Но, как ни приятны были похвалы испытанного в боях генерала прапорщику Д. В. Душенкевичу, однако бедствия жителей Смоленска, после трехдневной обороны оставленного неприятелю, имевшему значительное превосходство в силах, производило гнетущее впечатление: «Какому ужасному смятению внутри стен я был свидетель: жители, прежде надеявшиеся отражению неприятеля, оставались в городе, но сегодняшнею усиленною жестокою атакою убедились, что завтра город будет не наш. В слезах отчаяния кидались в храм Божией Матери, там молятся на коленях, потом спешат домой, берут рыдающие семейства, оставляя жилища свои, и в расстройстве крайнем отправляются через мост. Сколько слез! Сколько стонов и нещастий, наконец, сколько жертв и крови!»{31} Вопреки настроениям войск, стремившихся драться до последнего солдата, М. Б. Барклай де Толли отдал приказ об оставлении старой русской твердыни: «Россияне, переправясь через реку Днепр, стали на возвышенном месте перед городом, с которого картина Смоленска была чрезвычайно трогательна, печальна и разительна; неприятель открыл сильную канонаду множества батарей по городу, пожар разлился по оному во всех почти улицах и по форштадту; жители, не находя уже убежища, гонимые ужасом и страхом идущих к ним французов, выходили толпами из города, целыми семействами, в отчаянии, в слезах горьких, с младенцами на руках, малолетние дети подле них рыдали громко, мущины и женщины некоторые были уже ранены. Потом воспоследовал вынос чудовной Божией Матери Смоленской и за ней следом — разрушение моста через реку. Неприятель в больших густых колоннах начал вступать в город, барабанный бой, играние музыки и беспрестанный крик „Виват император Наполеон!“ оглушали воздух, и изредка пальба русских в город по врагам из пушек увеличивала ужас сей картины»{32}.
Падение Смоленска сопровождалось крайним ожесточением армии против Барклая, поступок которого с военной точки зрения можно оправдать обстоятельствами. «Защита могла быть необходимою, если главнокомандующий намеревался атаковать непременно. Но собственно удержать за собою Смоленск в разрушении, в котором он находился, было совершенно бесполезно», — констатировал А. П. Ермолов{33}. Но и он по-особому воспринял потерю этого города: «Разрушение Смоленска познакомило меня с новым совершенно для меня чувством, которого воины, вне пределов Отечества выносимые, не сообщают. Не видел я опустошения земли собственной, не видел пылающих городов моего Отечества. В первый раз в жизни коснулся ушей моих стон соотчичей, в первый раз раскрылись глаза на ужас бедственного их положения»{34}.
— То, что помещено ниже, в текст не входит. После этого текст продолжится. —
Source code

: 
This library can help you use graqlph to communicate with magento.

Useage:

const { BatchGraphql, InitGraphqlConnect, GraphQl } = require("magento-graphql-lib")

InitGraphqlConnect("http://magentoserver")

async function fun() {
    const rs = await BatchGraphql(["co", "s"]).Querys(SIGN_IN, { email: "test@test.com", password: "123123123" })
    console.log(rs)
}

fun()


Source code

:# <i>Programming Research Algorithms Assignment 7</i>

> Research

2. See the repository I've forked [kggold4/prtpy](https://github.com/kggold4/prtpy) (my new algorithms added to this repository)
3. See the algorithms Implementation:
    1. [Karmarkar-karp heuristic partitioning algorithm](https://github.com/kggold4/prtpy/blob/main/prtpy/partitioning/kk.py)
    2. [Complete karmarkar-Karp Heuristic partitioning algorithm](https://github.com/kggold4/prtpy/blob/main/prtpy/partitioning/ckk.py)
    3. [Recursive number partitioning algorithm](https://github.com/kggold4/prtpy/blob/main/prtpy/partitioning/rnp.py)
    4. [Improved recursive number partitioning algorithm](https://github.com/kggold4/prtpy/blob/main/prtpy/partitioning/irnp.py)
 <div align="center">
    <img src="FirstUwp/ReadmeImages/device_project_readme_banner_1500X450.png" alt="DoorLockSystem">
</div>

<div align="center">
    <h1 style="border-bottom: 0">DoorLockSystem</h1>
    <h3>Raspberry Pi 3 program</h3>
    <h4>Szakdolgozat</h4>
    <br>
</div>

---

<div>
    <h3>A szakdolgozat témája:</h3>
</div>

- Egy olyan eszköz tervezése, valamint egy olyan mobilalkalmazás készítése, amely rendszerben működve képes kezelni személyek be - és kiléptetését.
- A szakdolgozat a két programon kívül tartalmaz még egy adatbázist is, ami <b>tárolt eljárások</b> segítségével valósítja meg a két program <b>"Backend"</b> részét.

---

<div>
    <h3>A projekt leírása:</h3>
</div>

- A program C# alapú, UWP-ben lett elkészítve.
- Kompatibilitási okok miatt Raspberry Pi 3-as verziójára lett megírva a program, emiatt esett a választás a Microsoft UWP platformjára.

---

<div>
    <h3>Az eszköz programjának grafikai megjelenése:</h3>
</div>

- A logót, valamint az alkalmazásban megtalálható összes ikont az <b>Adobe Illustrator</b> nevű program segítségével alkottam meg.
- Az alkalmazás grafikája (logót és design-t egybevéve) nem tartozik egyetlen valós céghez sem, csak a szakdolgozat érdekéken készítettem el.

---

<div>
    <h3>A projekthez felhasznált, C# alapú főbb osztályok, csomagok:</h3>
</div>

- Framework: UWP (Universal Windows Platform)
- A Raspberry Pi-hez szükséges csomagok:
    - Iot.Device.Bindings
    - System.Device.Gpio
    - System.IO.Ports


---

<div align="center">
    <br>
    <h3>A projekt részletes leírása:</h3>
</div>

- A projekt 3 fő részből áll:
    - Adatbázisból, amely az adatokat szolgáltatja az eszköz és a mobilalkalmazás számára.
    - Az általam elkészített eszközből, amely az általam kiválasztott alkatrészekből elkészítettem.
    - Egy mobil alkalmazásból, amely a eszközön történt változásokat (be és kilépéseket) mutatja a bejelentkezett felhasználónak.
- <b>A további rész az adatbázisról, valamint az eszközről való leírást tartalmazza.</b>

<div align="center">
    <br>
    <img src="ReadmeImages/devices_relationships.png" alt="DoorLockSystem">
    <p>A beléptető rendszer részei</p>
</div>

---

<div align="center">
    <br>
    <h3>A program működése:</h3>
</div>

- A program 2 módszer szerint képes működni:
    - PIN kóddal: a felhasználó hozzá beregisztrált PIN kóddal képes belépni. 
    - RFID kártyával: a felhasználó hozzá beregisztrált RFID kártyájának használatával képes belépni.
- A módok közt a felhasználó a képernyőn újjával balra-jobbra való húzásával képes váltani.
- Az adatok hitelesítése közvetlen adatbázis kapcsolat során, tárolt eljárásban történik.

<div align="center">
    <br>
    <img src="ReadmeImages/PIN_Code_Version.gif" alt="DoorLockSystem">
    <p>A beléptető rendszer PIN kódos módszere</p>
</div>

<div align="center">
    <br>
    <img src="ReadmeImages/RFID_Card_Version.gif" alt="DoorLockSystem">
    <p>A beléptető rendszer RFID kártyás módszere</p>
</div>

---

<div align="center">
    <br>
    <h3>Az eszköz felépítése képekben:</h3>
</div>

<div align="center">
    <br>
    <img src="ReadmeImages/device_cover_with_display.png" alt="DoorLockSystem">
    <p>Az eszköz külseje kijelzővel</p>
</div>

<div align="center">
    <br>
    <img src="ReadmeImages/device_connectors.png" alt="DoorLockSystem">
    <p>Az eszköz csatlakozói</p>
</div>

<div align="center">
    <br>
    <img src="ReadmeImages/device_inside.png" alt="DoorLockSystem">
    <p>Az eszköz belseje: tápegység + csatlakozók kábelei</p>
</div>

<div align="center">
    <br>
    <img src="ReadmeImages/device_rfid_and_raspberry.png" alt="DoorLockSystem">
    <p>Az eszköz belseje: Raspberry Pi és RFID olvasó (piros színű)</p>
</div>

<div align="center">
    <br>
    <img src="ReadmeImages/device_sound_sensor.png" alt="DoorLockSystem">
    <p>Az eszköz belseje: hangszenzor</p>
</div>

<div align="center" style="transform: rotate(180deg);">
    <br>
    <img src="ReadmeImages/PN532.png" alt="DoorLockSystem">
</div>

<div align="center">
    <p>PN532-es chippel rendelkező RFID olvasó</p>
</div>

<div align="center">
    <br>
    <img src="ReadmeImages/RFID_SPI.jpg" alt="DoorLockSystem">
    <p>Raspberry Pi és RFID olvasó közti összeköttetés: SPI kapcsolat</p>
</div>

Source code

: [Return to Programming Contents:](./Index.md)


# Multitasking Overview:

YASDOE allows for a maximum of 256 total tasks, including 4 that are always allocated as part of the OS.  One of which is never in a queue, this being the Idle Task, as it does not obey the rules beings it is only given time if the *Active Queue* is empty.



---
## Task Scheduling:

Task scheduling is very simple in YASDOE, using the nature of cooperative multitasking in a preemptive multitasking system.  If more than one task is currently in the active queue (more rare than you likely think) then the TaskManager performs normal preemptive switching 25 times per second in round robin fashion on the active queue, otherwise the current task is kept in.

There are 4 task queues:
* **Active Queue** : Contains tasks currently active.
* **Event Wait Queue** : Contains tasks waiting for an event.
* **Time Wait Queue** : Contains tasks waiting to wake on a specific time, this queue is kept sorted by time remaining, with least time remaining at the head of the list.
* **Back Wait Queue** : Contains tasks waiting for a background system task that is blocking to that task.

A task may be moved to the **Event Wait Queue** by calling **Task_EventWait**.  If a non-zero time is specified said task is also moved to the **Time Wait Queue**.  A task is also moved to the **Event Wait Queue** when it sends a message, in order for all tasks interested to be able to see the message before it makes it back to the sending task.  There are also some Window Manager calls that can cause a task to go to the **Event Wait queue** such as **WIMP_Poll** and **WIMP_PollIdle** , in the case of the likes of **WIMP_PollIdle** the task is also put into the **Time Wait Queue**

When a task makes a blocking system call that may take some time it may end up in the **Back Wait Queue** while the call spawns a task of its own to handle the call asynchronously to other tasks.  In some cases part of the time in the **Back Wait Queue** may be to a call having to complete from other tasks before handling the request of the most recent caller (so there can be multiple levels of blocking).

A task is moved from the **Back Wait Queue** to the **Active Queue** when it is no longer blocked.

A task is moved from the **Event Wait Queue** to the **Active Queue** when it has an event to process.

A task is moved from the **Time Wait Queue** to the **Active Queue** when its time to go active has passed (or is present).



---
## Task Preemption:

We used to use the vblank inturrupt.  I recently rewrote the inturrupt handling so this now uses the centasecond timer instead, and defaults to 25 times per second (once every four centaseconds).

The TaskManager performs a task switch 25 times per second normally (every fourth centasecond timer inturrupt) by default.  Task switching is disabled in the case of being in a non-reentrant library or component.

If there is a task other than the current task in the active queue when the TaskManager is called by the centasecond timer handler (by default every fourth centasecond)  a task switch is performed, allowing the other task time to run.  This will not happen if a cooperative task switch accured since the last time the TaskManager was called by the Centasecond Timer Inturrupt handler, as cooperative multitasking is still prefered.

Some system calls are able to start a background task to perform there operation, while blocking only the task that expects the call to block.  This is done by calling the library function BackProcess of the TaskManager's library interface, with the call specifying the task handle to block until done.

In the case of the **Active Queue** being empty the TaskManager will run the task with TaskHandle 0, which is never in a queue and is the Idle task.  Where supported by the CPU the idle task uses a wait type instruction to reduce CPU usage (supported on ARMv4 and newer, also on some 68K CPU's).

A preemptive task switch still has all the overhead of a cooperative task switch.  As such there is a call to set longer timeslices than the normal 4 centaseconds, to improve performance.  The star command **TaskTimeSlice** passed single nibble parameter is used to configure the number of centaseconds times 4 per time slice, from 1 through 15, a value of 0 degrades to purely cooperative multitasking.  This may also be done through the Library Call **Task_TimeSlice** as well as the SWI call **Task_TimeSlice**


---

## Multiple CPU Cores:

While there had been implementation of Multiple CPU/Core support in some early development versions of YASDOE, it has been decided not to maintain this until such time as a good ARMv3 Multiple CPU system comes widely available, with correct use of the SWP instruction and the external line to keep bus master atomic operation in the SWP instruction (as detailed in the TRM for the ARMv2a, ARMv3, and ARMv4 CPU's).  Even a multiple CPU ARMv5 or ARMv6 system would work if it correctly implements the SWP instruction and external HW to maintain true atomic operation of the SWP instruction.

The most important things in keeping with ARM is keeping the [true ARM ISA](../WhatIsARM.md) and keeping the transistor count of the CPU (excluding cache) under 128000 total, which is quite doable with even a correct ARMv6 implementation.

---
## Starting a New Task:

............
Безусловно, наиболее выразительными свидетельствами переживаний русских военных, испытавших под Смоленском весь набор чувств от надежды до полной безысходности, являются письма. Так, начальник 2-й сводно-гренадерской дивизии генерал-майор граф М. С. Воронцов заклинал в письме от 5 августа своего приятеля А. А. Закревского, состоявшего при штабе Барклая: «Любезный Арсений Андреевич, скажите, Бога ради, как у вас дела идут. Надо держаться в Смоленске до последнего, мы все рады умереть здесь. Неприятель может пропасть, истребляя лучшую свою пехоту. Он от упрямства часто рисковал, но никогда столько, как сегодня <…>. Бога ради, или атаковать его, или держаться в городе. Напиши два слова. Преданный тебе Воронцов»{35}. На следующий день Воронцов получил безнадежный ответ: «Сколько ни уговаривали нашего министра, почтеннейший и любезнейший граф Михаил Семенович, чтобы не оставлял города, но он никак не слушает и сегодня ночью оставляет город. К сожалению нашему, город горит. Форштадты также. Неприятель опять от города отступил, дрались долго и упорно. <…> Хладнокровие, беспечность нашего министра я ни к чему иному не могу приписать, как совершенной измене (это сказано между нами), ибо внушение Вольцогена не может быть полезно. Сему первый пример есть тот, что мы покинули без нужды Смоленск и идем Бог знает куда и без всякой цели для разорения России. Я говорю о сем с сердцем как русский, со слезами. Когда были эти времена, что мы кидали старинные города?»{36}
«Послесловием» Смоленской битвы явилось «дело» при Валутиной горе 7 августа, когда неприятель едва не отрезал войскам 1-й армии путь к отступлению. Приведем здесь рассказ офицера Вестфальского корпуса, лейтенанта С. Рюппела, насыщенный множеством «бытовых деталей», имеющих отношение как к русским, так и к наполеоновским войскам: «…Наши трубачи затрубили к атаке, и мы обрушились на серый Сумской гусарский полк как раз в тот момент, когда он совершал поворот. Так как сабельные удары по неприятельским кавалеристам, защищенным сзади их толстыми тяжелыми гусарскими ментиками, не приносили успеха, то мы использовали наши острые сабли только для того, чтобы колоть, и некоторые гусары упали с лошадей, если даже большинство, хотя, вероятно, тяжело раненные, остались сидеть на своих летящих в карьер лошадях. Мы сидели у них на шее так близко, что почти составляли одну линию вперемешку с задней шеренгой противника.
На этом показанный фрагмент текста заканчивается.